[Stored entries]
● ● ● ● ● ● ●

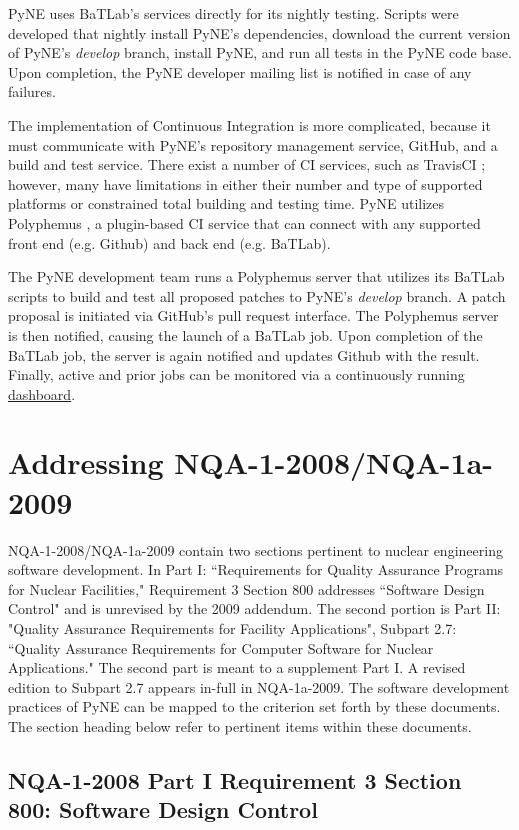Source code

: \documentclass{anstrans}
\begin{document}
PyNE uses BaTLab's services directly for its nightly testing. Scripts were
developed that nightly install PyNE's dependencies, download the current version
of PyNE's \textit{develop} branch, install PyNE, and run all tests in the PyNE
code base. Upon completion, the PyNE developer mailing list is notified in case of
any failures.

The implementation of Continuous Integration is more complicated, because it
must communicate with PyNE's repository management service, GitHub, and a build
and test service. There exist a number of CI services, such as TravisCI
\cite{travis_2014}; however, many have limitations in either their number and
type of supported platforms or constrained total building and testing time. PyNE
utilizes Polyphemus \cite{polyphemus_2014}, a plugin-based CI service that can
connect with any supported front end (e.g. Github) and back end (e.g. BaTLab).

The PyNE development team runs a Polyphemus server that utilizes its BaTLab
scripts to build and test all proposed patches to PyNE's \textit{develop}
branch. A patch proposal is initiated via GitHub's pull request
interface. The Polyphemus server is then notified, causing the launch of a
BaTLab job. Upon completion of the BaTLab job, the server is again notified and
updates Github with the result. Finally, active and prior jobs can be monitored
via a continuously running \href{http://gorgus.pyne.io/dashboard}{dashboard}.


\section{Addressing NQA-1-2008/NQA-1a-2009}

NQA-1-2008/NQA-1a-2009 contain two sections pertinent to nuclear engineering
software development. In Part I: ``Requirements for Quality Assurance Programs
for Nuclear Facilities," Requirement 3 Section 800 addresses ``Software Design
Control" and is unrevised by the 2009 addendum. The second portion is Part II:
"Quality Assurance Requirements for Facility Applications", Subpart 2.7:
``Quality Assurance Requirements for Computer Software for Nuclear
Applications." The second part is meant to a supplement Part I. A revised
edition to Subpart 2.7 appears in-full in NQA-1a-2009. The software development
practices of PyNE can be mapped to the criterion set forth by these documents.
The section heading below refer to pertinent items within these documents.

\subsection{NQA-1-2008 Part I Requirement 3 Section 800: Software Design Control}
\end{document}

● ● ● ● ● ● ●

• _EXERCISE INSTRUCTIONS_: Repeat word for word from the line holding "practices of PyNE" down to the last line above, including both.

• _ANSWER TO THE EXERCISE_:
practices of PyNE can be mapped to the criterion set forth by these documents.
The section heading below refer to pertinent items within these documents.

\subsection{NQA-1-2008 Part I Requirement 3 Section 800: Software Design Control}
\end{document}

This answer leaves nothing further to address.